I'm not sure that "excited" even begins to cover it.
When Heather Hsu contacted me months ago asking if we would be interested in flying to Chicago to film the Field Museum’s annual Member’s Night event, I had no idea that, first off, people cared enough about the show to grant us such an amazing opportunity, or secondly, that her generous contribution would result in a career opportunity for me. And I was incredibly surprised when I called the Field to ask their permission to film there because I wasn’t even sure if they would allow it, so when the person on the other line responded with we’ve seen your show, my stomach somersaulted. This is the Field Museum we’re talking about, here. The Field that I had read so much about in books, the Field with their 25 million specimens and artifacts. The Field had seen my show. At least, some of the employees had, but still. Hailing from a small campus museum in Montana, it was like Picasso showing up to your gallery opening, like Benedict Cumberbatch saying he likes your fanart. The Field Museum.
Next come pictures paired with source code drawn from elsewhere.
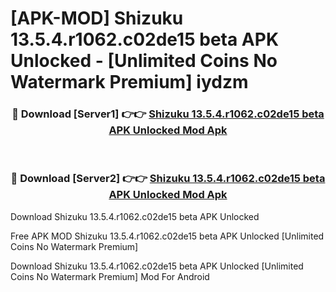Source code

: # [APK-MOD] Shizuku 13.5.4.r1062.c02de15 beta APK Unlocked - [Unlimited Coins No Watermark Premium] iydzm



<div align="center">
<h3>🔴 Download [Server1] 👉👉 <a href="https://momento.my/?title=Shizuku_13.5.4.r1062.c02de15_beta_APK_Unlocked">Shizuku 13.5.4.r1062.c02de15 beta APK Unlocked Mod Apk</a></h3><br>

<h3>🔴 Download [Server2] 👉👉 <a href="https://momento.my/?title=Shizuku_13.5.4.r1062.c02de15_beta_APK_Unlocked">Shizuku 13.5.4.r1062.c02de15 beta APK Unlocked Mod Apk</a></h3>
</div>



Download Shizuku 13.5.4.r1062.c02de15 beta APK Unlocked 

Free APK MOD Shizuku 13.5.4.r1062.c02de15 beta APK Unlocked [Unlimited Coins No Watermark Premium]

Download Shizuku 13.5.4.r1062.c02de15 beta APK Unlocked [Unlimited Coins No Watermark Premium] Mod For Android

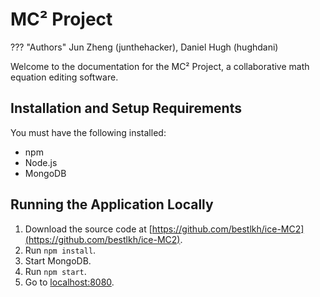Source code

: # MC² Project

??? "Authors"
    Jun Zheng (junthehacker), Daniel Hugh (hughdani)

Welcome to the documentation for the MC² Project, a collaborative math equation editing software.

## Installation and Setup Requirements

You must have the following installed:

* npm
* Node.js
* MongoDB

## Running the Application Locally

1. Download the source code at [https://github.com/bestlkh/ice-MC2](https://github.com/bestlkh/ice-MC2).
2. Run `npm install`.
3. Start MongoDB.
4. Run `npm start`.
5. Go to [localhost:8080](localhost:8080).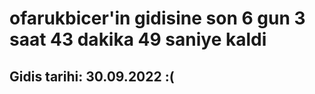 # ofarukbicer'in gidisine son 6 gun 3 saat 43 dakika 49 saniye kaldi

## Gidis tarihi: 30.09.2022 :(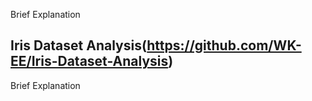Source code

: 



Brief Explanation





## Iris Dataset Analysis(https://github.com/WK-EE/Iris-Dataset-Analysis)

Brief Explanation



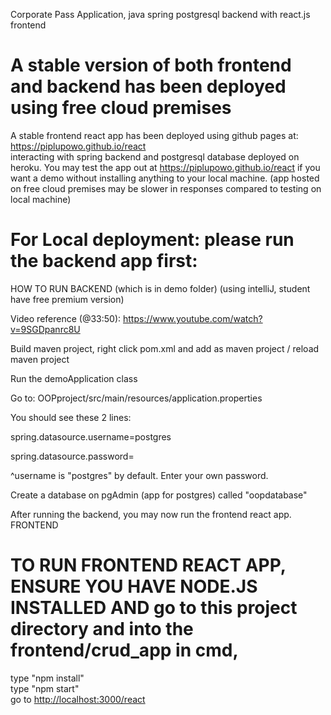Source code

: Corporate Pass Application, java spring postgresql backend with react.js frontend

# A stable version of both frontend and backend has been deployed using free cloud premises
A stable frontend react app has been deployed using github pages at: https://piplupowo.github.io/react <br>
interacting with spring backend and postgresql database deployed on heroku.
You may test the app out at https://piplupowo.github.io/react if you want a demo without installing anything to your local machine. (app hosted on free cloud premises may be slower in responses compared to testing on local machine)


# For Local deployment: please run the backend app first:

HOW TO RUN BACKEND (which is in demo folder) (using intelliJ, student have free premium version) 

Video reference (@33:50): https://www.youtube.com/watch?v=9SGDpanrc8U

Build maven project, right click pom.xml and add as maven project / reload maven project

Run the demoApplication class

Go to: OOPproject/src/main/resources/application.properties

You should see these 2 lines:

spring.datasource.username=postgres

spring.datasource.password=

^username is "postgres" by default. Enter your own password.

Create a database on pgAdmin (app for postgres) called "oopdatabase"

After running the backend, you may now run the frontend react app.
FRONTEND
# TO RUN FRONTEND REACT APP, ENSURE YOU HAVE NODE.JS INSTALLED AND go to this project directory and into the frontend/crud_app in cmd,<br>
type "npm install"<br>
type "npm start"<br>
go to [http://localhost:3000/react](http://localhost:3000/react)<br><br>
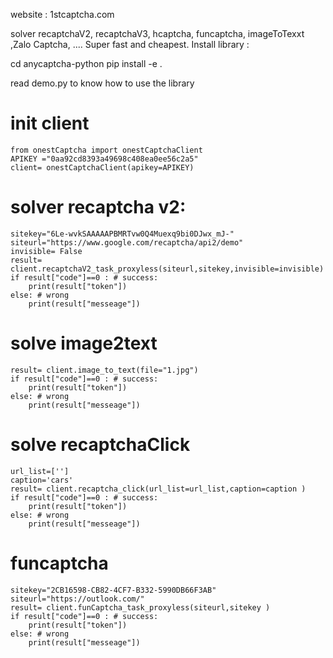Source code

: website : 1stcaptcha.com

solver recaptchaV2, recaptchaV3, hcaptcha, funcaptcha, imageToTexxt ,Zalo Captcha, .... Super fast and cheapest.
Install library :

cd anycaptcha-python
pip install -e .

read demo.py to know how to use the library

# init client 

    from onestCaptcha import onestCaptchaClient
    APIKEY ="0aa92cd8393a49698c408ea0ee56c2a5"
    client= onestCaptchaClient(apikey=APIKEY)


#  solver recaptcha v2:

    sitekey="6Le-wvkSAAAAAPBMRTvw0Q4Muexq9bi0DJwx_mJ-"
    siteurl="https://www.google.com/recaptcha/api2/demo"
    invisible= False
    result= client.recaptchaV2_task_proxyless(siteurl,sitekey,invisible=invisible)
    if result["code"]==0 : # success:
        print(result["token"])
    else: # wrong
        print(result["messeage"])

# solve image2text


    result= client.image_to_text(file="1.jpg")
    if result["code"]==0 : # success:
        print(result["token"])
    else: # wrong
        print(result["messeage"])

# solve recaptchaClick

    url_list=['']
    caption='cars'
    result= client.recaptcha_click(url_list=url_list,caption=caption )
    if result["code"]==0 : # success:
        print(result["token"])
    else: # wrong
        print(result["messeage"])

# funcaptcha
    sitekey="2CB16598-CB82-4CF7-B332-5990DB66F3AB"
    siteurl="https://outlook.com/"
    result= client.funCaptcha_task_proxyless(siteurl,sitekey )
    if result["code"]==0 : # success:
        print(result["token"])
    else: # wrong
        print(result["messeage"])


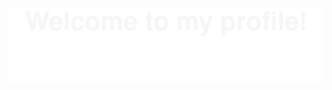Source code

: ![](Bottom_up.svg)

<!--   my-icons -->
<p align="center">
</p>
<!--   grid-snake -->
<!-- ![](https://github.com/zheshigewenti/github-contribution-grid-snake.svg) -->


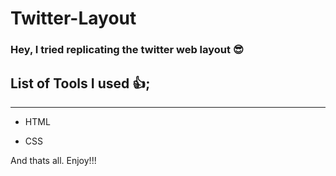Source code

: # Twitter-Layout

### Hey, I tried replicating the twitter web layout 😎
 
## List of Tools I used :+1:;
---

* HTML

* CSS

And thats all.
Enjoy!!!
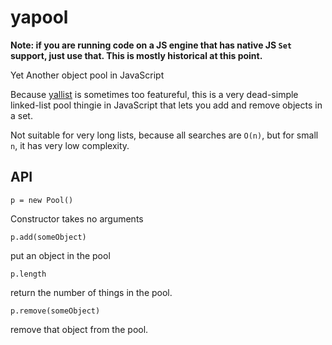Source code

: # yapool

**Note: if you are running code on a JS engine that has native JS `Set`
support, just use that.  This is mostly historical at this point.**

Yet Another object pool in JavaScript

Because [yallist](http://npm.im/yallist) is sometimes too featureful,
this is a very dead-simple linked-list pool thingie in JavaScript that
lets you add and remove objects in a set.

Not suitable for very long lists, because all searches are `O(n)`, but
for small `n`, it has very low complexity.

## API

`p = new Pool()`

Constructor takes no arguments

`p.add(someObject)`

put an object in the pool

`p.length`

return the number of things in the pool.

`p.remove(someObject)`

remove that object from the pool.
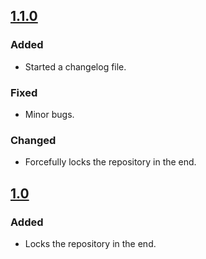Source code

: ## [1.1.0]

### Added
 - Started a changelog file.

### Fixed
- Minor bugs.

### Changed
- Forcefully locks the repository in the end. 

## [1.0]
### Added
- Locks the repository in the end.

[1.1.0]: https://github.com/edupichler/github-action-git-crypt/compare/v1.1
[1.0]: https://github.com/anton-yurchenko/git-release/releases/tag/1.0
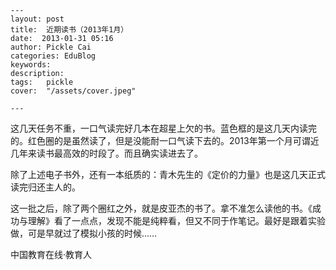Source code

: 
    ---
    layout: post  
    title:  近期读书（2013年1月）  
    date:  2013-01-31 05:16  
    author: Pickle Cai  
    categories: EduBlog  
    keywords: 
    description:   
    tags:	pickle   
    cover:  "/assets/cover.jpeg"  

    ---  
    
 这几天任务不重，一口气读完好几本在超星上欠的书。蓝色框的是这几天内读完的。红色圈的是虽然读了，但是没能耐一口气读下去的。2013年第一个月可谓近几年来读书最高效的时段了。而且确实读进去了。		 

除了上述电子书外，还有一本纸质的：青木先生的《定价的力量》也是这几天正式读完归还主人的。





这一批之后，除了两个圈红之外，就是皮亚杰的书了。拿不准怎么读他的书。《成功与理解》看了一点点，发现不能是纯粹看，但又不同于作笔记。最好是跟着实验做，可是早就过了模拟小孩的时候……

				

		    
 中国教育在线·教育人

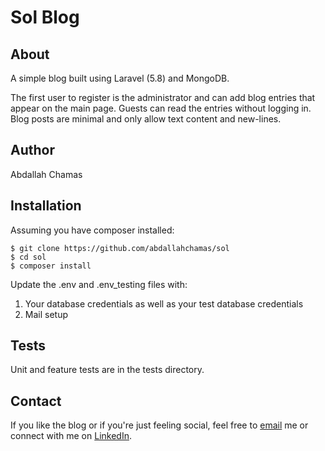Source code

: # Sol Blog

## About
A simple blog built using Laravel (5.8) and MongoDB.

The first user to register is the administrator and can add blog entries that appear on the main page.
Guests can read the entries without logging in.
Blog posts are minimal and only allow text content and new-lines.

## Author
Abdallah Chamas

## Installation
Assuming you have composer installed:

    $ git clone https://github.com/abdallahchamas/sol
    $ cd sol
    $ composer install

Update the .env and .env_testing files with:
1) Your database credentials as well as your test database credentials
2) Mail setup

## Tests
Unit and feature tests are in the tests directory.

## Contact
If you like the blog or if you're just feeling social, feel free to [email](mailto:abdallah.chamas@gmail.com) me or connect with me on [LinkedIn](https://www.linkedin.com/in/achamas).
Imagine my surprise when they were not only willing to let us film there, but they offered to set up behind-the-scenes tours. Picture my astonishment when those tours spanned three days, and they invited me to join their after-hours get-togethers. It’s better than going to an amusement park and not having to wait in lines. It’s better than meeting your favorite author and getting their autograph. It’s better than a first kiss. It’s better than cake and brownies. I thought I was dreaming. I’m still not convinced I’m not in a coma.
This time last year I did not have a job, I didn’t know if I would be in graduate school, and all I had was a blog with a small community of loyal fans and followers who shared my love for natural history museums. I dreamt of one day getting a job in a museum somewhere, anywhere. I was holding out for the UM Zoological Museum to offer me part-time and, well, I’d figure out the rest. So picture me sitting in a conference room with staff members of the Field as they offer me a job there. And not just any job (I would have totally been fine with any kind of job), but they want to help us continue making our show in their museum and oh my god they want to send me on field expeditions. And then later that night Richard Lariviere, the Field’s President, shook my hand, leaned in and said, I hope to see you move to Chicago.
There has never been a single shred of doubt in my mind that this is absolutely everything I have ever wanted to do, could have ever conceivably dreamed of doing, and to know that it is happening to me is an absolutely surreal experience. That being said, as soon as I got back to Missoula I went to the Museum, shut the door, sat on the floor and cried. Because that’s where it all started - in that room, sitting at the single work table with Dave. Two and a half years ago I stepped in there, blissfully unaware of what the future held for me, completely oblivious to the world of possibility the collection I was standing in was about to offer.
I owe so much to that museum. I’m nervous for its future with both Dave and me leaving, but I remain confident that there are others like us out there who are willing to pour their life into that collection. This community has restored my faith in humanity; I’m reassured that passionate people exist who know the intense value of these museums, and like myself, refuse to let them go by the wayside. I know where I leave a space, there will be someone to step into my role, and that position will be as gratifying and enlightening for them as it was for me.
So, I’m moving to Chicago. My first day of work at the Field is July 8th. Rest assured Michael Aranda will continue to film, edit, and produce The Brain Scoop - this project would not be the same without him. And, I’ll be awfully surprised if that damn raccoon doesn’t find a way to hitch a ride in my moving van.